Premierato, settimana cruciale: nella maggioranza cresce l’ipotesi di un ballottaggio. La riforma sul premierato entra in una fase decisiva, accompagnata da fitte valutazioni tecniche e politiche all’interno della coalizione di centrodestra. Al centro del confronto spicca la crescente inclinazione a introdurre un meccanismo di ballottaggio nella nuova legge elettorale. Nessuna decisione definitiva è stata ancora assunta, ma le verifiche su fattibilità e profili di costituzionalità sono in corso e, secondo fonti vicine ai dossier, le chance di inserire il doppio turno appaiono in sensibile aumento. Il nodo sarà affrontato lunedì, in una riunione dei coordinatori e degli esperti della maggioranza (i cosiddetti “sherpa”), convocata alla vigilia della scadenza per la presentazione degli emendamenti in commissione Affari costituzionali al Senato, fissata per martedì alle 12. In quell’appuntamento si tenterà di sciogliere le ultime riserve su un’opzione particolarmente sostenuta dal senatore di Fratelli d’Italia Marcello Pera, che insiste sulla necessità del secondo turno anche alla luce del costante avanzamento nei sondaggi del partito guidato dal generale Roberto Vannacci.
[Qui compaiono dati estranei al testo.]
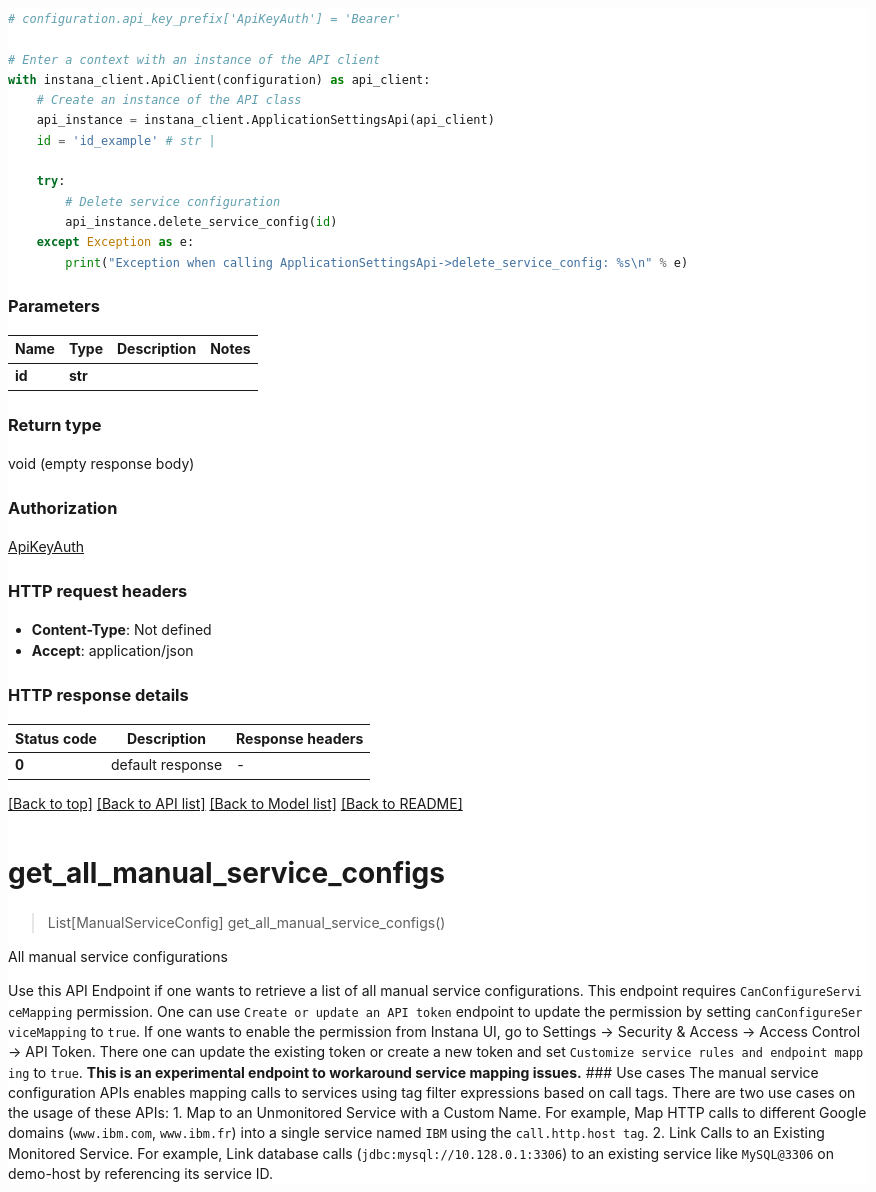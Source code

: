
 ```python
# configuration.api_key_prefix['ApiKeyAuth'] = 'Bearer'

# Enter a context with an instance of the API client
with instana_client.ApiClient(configuration) as api_client:
    # Create an instance of the API class
    api_instance = instana_client.ApplicationSettingsApi(api_client)
    id = 'id_example' # str | 

    try:
        # Delete service configuration
        api_instance.delete_service_config(id)
    except Exception as e:
        print("Exception when calling ApplicationSettingsApi->delete_service_config: %s\n" % e)
```



### Parameters


Name | Type | Description  | Notes
------------- | ------------- | ------------- | -------------
 **id** | **str**|  | 

### Return type

void (empty response body)

### Authorization

[ApiKeyAuth](../README.md#ApiKeyAuth)

### HTTP request headers

 - **Content-Type**: Not defined
 - **Accept**: application/json

### HTTP response details

| Status code | Description | Response headers |
|-------------|-------------|------------------|
**0** | default response |  -  |

[[Back to top]](#) [[Back to API list]](../README.md#documentation-for-api-endpoints) [[Back to Model list]](../README.md#documentation-for-models) [[Back to README]](../README.md)

# **get_all_manual_service_configs**
> List[ManualServiceConfig] get_all_manual_service_configs()

All manual service configurations

Use this API Endpoint if one wants to retrieve a list of all manual service configurations. This endpoint requires `CanConfigureServiceMapping` permission.   One can use `Create or update an API token` endpoint to update the permission by setting `canConfigureServiceMapping` to `true`. If one wants to enable the permission from Instana UI, go to Settings -> Security & Access -> Access Control -> API Token. There one can update the existing token or create a new token and set `Customize service rules and endpoint mapping` to `true`.  **This is an experimental endpoint to workaround service mapping issues.**  ### Use cases  The manual service configuration APIs enables mapping calls to services using tag filter expressions based on call tags.  There are two use cases on the usage of these APIs:  1. Map to an Unmonitored Service with a Custom Name. For example, Map HTTP calls to different Google domains (`www.ibm.com`, `www.ibm.fr`) into a single service named `IBM` using the `call.http.host tag`. 2. Link Calls to an Existing Monitored Service. For example, Link database calls (`jdbc:mysql://10.128.0.1:3306`) to an existing service like `MySQL@3306` on demo-host by referencing its service ID.
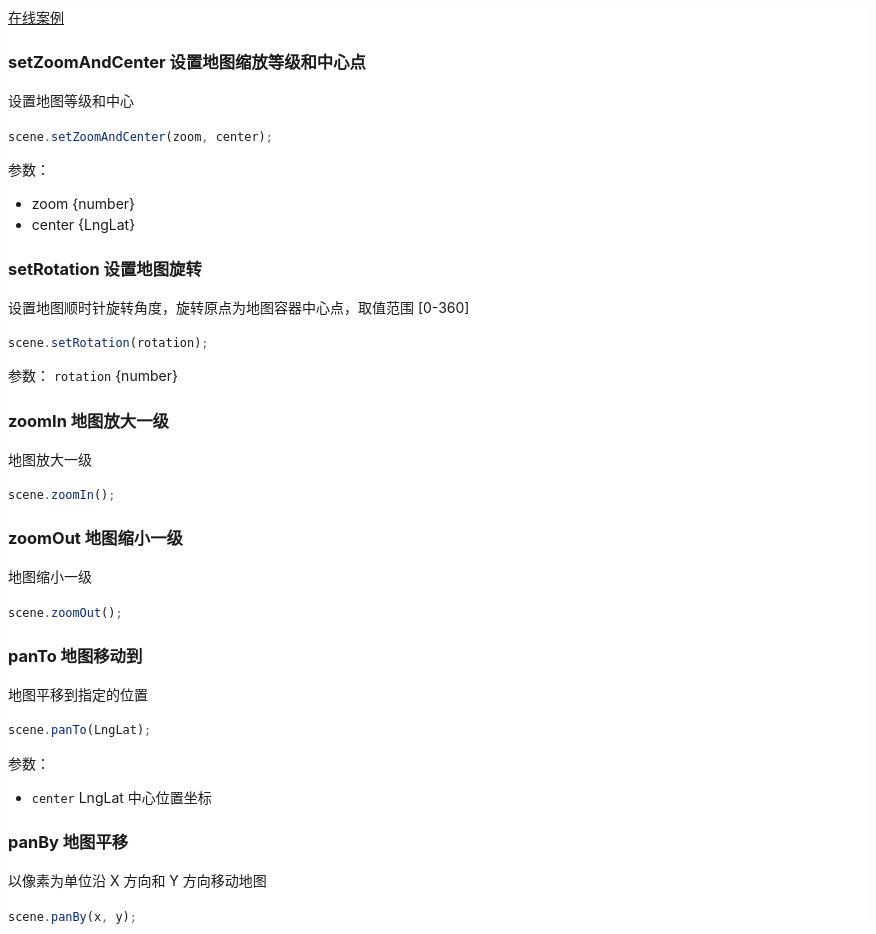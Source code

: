 [在线案例](/zh/examples/point/bubble#point)

### setZoomAndCenter 设置地图缩放等级和中心点

设置地图等级和中心

```javascript
scene.setZoomAndCenter(zoom, center);
```

参数：

- zoom {number}
- center {LngLat}

### setRotation 设置地图旋转

设置地图顺时针旋转角度，旋转原点为地图容器中心点，取值范围 [0-360]

```javascript
scene.setRotation(rotation);
```

参数： `rotation` {number}

### zoomIn 地图放大一级

地图放大一级

```javascript
scene.zoomIn();
```

### zoomOut 地图缩小一级

地图缩小一级

```javascript
scene.zoomOut();
```

### panTo 地图移动到

地图平移到指定的位置

```javascript
scene.panTo(LngLat);
```

参数：

- `center` LngLat 中心位置坐标

### panBy 地图平移

以像素为单位沿 X 方向和 Y 方向移动地图

```javascript
scene.panBy(x, y);
```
L’ipotesi del ballottaggio non dispiace al presidente del Senato Ignazio La Russa e incontra un’apertura di massima in Forza Italia. Più prudente, e in diversi passaggi scettica, la Lega, che resta l’alleato più dubbioso rispetto alla svolta. Al di là delle sensibilità politiche, gli sherpa del centrodestra devono risolvere un delicato rebus ingegneristico-costituzionale: come disegnare il doppio turno evitando il rischio di maggioranze differenti e incoerenti tra la Camera dei deputati e il Senato. L’attuale bozza prevede che, se nessuna coalizione raggiungesse la soglia del 42%, i seggi vengano ripartiti con un proporzionale puro. Il ballottaggio punta a rafforzare la governabilità, ma esiti divergenti nei due rami del Parlamento paralizzerebbero il sistema.